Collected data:
——

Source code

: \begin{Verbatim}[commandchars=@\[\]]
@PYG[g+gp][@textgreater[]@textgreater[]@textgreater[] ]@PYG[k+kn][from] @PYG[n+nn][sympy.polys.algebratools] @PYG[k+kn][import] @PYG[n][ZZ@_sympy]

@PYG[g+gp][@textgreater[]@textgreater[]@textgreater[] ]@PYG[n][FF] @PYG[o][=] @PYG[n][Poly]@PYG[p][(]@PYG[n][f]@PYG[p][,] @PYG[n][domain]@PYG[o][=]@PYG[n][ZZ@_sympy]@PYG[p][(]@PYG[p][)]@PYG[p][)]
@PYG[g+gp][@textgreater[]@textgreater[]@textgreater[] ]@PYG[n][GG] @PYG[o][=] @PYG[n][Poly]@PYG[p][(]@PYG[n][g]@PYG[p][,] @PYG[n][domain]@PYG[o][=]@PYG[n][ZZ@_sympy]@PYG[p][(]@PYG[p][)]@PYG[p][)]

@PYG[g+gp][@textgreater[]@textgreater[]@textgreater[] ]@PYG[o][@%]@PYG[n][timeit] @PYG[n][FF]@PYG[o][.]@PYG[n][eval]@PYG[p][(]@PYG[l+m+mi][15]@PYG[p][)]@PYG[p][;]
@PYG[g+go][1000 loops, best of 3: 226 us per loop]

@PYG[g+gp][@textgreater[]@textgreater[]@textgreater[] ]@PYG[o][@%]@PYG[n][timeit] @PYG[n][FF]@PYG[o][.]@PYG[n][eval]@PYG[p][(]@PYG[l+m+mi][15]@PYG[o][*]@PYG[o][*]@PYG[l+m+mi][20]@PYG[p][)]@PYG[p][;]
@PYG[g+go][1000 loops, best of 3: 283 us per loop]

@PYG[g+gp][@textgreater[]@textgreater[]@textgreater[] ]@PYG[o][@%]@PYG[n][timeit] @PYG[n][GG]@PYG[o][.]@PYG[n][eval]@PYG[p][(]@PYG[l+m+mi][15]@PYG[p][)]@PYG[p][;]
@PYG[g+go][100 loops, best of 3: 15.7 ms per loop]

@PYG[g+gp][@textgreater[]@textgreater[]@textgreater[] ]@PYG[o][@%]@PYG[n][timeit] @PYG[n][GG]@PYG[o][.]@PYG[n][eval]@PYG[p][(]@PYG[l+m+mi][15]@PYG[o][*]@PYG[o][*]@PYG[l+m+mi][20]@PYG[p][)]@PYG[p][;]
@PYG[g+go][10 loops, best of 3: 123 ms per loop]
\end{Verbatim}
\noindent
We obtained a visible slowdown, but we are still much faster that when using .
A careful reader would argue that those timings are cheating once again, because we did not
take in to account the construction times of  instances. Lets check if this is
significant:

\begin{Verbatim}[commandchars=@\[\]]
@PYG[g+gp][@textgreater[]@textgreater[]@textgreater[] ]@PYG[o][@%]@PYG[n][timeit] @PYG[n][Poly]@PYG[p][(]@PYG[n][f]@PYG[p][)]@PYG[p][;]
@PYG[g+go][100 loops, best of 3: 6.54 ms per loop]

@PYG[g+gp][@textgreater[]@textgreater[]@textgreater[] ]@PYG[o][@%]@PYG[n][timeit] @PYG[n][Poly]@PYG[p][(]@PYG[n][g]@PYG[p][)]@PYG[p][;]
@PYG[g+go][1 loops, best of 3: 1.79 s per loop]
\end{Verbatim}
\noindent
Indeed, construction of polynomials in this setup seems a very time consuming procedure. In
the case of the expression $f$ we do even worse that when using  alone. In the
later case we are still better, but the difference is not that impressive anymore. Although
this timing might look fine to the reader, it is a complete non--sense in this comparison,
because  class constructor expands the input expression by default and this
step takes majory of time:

——

**Required work**
Lines containing the string "Verbatim" are the ones to copy from the entries above.

**Solution to this task**
: \begin{Verbatim}[commandchars=@\[\]]
\end{Verbatim}
\begin{Verbatim}[commandchars=@\[\]]
\end{Verbatim}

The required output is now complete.